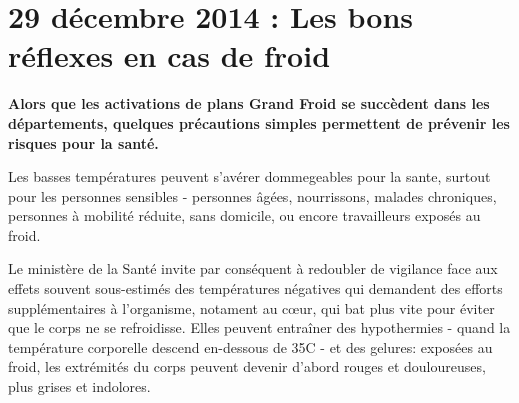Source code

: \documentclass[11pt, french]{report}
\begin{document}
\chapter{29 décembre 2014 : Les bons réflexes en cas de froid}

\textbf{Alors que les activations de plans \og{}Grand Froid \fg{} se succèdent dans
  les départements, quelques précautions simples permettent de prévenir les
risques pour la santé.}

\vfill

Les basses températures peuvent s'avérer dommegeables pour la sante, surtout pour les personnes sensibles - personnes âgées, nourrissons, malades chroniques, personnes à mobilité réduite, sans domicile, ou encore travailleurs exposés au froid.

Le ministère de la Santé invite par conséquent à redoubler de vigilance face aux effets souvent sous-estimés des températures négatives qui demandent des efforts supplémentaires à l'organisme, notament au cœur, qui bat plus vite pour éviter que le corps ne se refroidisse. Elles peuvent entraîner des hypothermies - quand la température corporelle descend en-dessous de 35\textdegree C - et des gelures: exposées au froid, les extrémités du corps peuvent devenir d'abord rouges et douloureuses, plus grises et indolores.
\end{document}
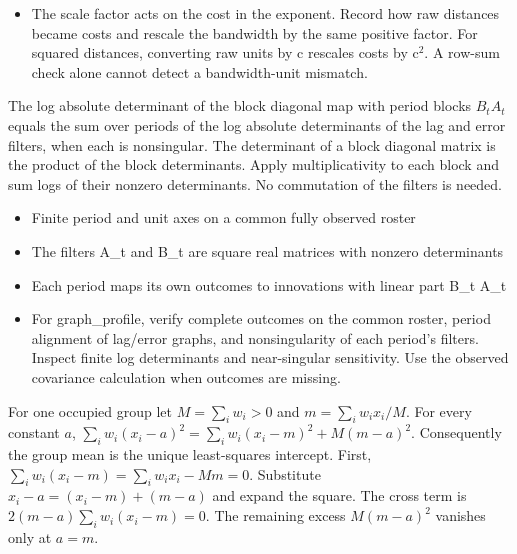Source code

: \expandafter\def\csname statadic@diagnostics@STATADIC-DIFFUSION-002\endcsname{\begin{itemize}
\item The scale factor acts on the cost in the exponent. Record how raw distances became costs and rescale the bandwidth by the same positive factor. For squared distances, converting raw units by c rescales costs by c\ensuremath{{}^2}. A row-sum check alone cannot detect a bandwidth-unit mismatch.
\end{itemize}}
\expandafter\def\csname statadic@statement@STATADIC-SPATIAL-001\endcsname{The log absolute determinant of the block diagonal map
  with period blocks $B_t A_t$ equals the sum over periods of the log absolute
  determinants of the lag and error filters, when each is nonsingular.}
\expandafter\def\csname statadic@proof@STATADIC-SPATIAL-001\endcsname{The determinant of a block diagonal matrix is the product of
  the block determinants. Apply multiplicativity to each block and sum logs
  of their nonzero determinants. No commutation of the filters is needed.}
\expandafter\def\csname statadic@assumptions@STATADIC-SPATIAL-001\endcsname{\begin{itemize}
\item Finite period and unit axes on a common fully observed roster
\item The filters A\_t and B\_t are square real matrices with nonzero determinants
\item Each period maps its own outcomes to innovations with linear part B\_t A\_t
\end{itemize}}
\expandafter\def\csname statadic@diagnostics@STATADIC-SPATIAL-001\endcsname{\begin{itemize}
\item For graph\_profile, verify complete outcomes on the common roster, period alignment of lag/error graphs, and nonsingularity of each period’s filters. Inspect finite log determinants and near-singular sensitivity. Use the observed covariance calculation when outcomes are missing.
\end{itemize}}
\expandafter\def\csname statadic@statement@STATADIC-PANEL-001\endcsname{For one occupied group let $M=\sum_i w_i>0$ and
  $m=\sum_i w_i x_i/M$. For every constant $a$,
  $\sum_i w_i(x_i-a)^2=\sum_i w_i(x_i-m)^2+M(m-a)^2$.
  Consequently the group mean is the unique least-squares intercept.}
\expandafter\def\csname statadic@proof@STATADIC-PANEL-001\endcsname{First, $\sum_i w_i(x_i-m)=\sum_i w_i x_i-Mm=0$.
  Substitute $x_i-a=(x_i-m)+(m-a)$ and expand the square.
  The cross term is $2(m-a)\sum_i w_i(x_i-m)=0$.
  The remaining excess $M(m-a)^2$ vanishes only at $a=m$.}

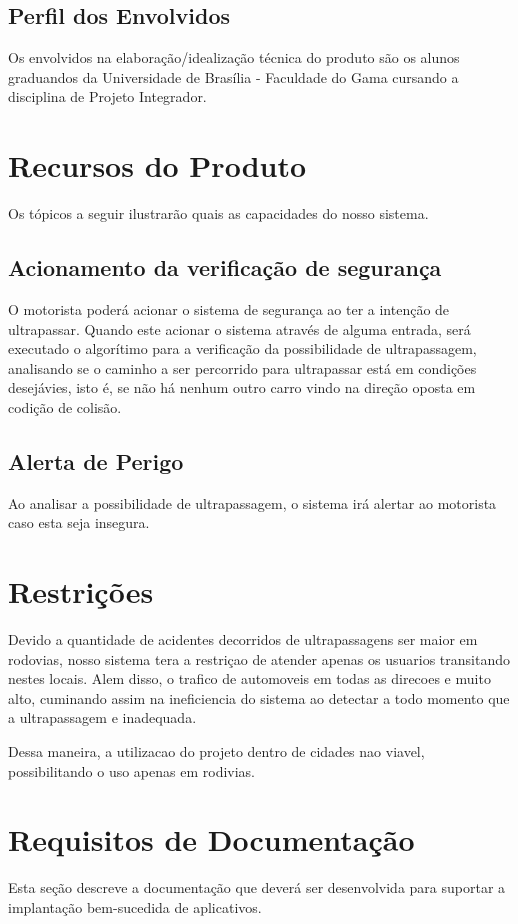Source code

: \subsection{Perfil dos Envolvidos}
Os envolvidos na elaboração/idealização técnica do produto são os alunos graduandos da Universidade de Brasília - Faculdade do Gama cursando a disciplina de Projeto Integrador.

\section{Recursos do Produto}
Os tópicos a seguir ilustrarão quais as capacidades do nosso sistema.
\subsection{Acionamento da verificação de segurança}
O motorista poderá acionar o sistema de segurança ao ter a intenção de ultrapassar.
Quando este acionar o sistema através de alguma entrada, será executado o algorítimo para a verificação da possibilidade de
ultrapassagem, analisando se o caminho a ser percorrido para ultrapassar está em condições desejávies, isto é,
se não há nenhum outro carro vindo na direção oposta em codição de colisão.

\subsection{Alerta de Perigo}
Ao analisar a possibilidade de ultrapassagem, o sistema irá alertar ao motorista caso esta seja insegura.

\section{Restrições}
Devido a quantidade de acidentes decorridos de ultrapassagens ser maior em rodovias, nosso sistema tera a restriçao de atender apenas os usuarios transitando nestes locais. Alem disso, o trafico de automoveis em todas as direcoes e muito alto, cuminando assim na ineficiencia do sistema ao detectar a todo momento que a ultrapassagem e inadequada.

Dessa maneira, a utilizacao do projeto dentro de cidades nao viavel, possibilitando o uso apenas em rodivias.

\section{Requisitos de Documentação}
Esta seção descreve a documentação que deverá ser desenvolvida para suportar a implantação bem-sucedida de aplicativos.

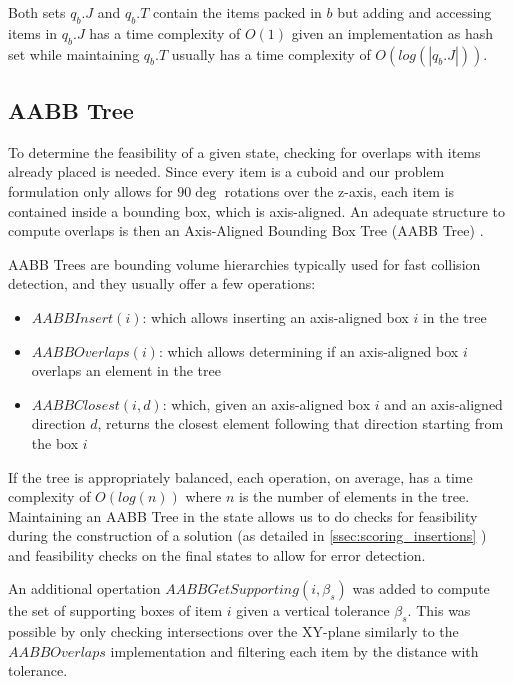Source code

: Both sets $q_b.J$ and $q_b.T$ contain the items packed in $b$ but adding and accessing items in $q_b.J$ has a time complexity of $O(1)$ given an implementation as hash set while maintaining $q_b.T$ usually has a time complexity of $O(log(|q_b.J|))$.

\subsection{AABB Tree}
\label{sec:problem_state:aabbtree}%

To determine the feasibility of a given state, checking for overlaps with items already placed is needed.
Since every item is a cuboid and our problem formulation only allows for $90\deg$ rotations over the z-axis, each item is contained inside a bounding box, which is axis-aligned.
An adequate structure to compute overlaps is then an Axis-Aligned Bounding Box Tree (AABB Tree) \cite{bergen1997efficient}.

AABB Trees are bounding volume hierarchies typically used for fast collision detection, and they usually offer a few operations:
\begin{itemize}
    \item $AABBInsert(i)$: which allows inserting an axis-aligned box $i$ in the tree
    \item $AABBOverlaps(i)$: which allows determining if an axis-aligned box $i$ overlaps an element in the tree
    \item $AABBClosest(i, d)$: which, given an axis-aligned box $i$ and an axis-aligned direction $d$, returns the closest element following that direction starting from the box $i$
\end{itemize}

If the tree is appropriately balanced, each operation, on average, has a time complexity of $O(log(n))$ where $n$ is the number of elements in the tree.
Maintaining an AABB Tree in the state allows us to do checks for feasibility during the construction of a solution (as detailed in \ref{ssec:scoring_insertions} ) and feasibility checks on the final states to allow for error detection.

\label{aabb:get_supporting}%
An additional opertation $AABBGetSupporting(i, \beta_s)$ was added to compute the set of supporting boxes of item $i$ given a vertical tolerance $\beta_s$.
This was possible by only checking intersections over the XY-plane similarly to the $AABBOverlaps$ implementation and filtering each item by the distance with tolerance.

::::::::::

Task instructions. Determine how many lines above contain the word "observed", then give the number by itself.

Answer below. 2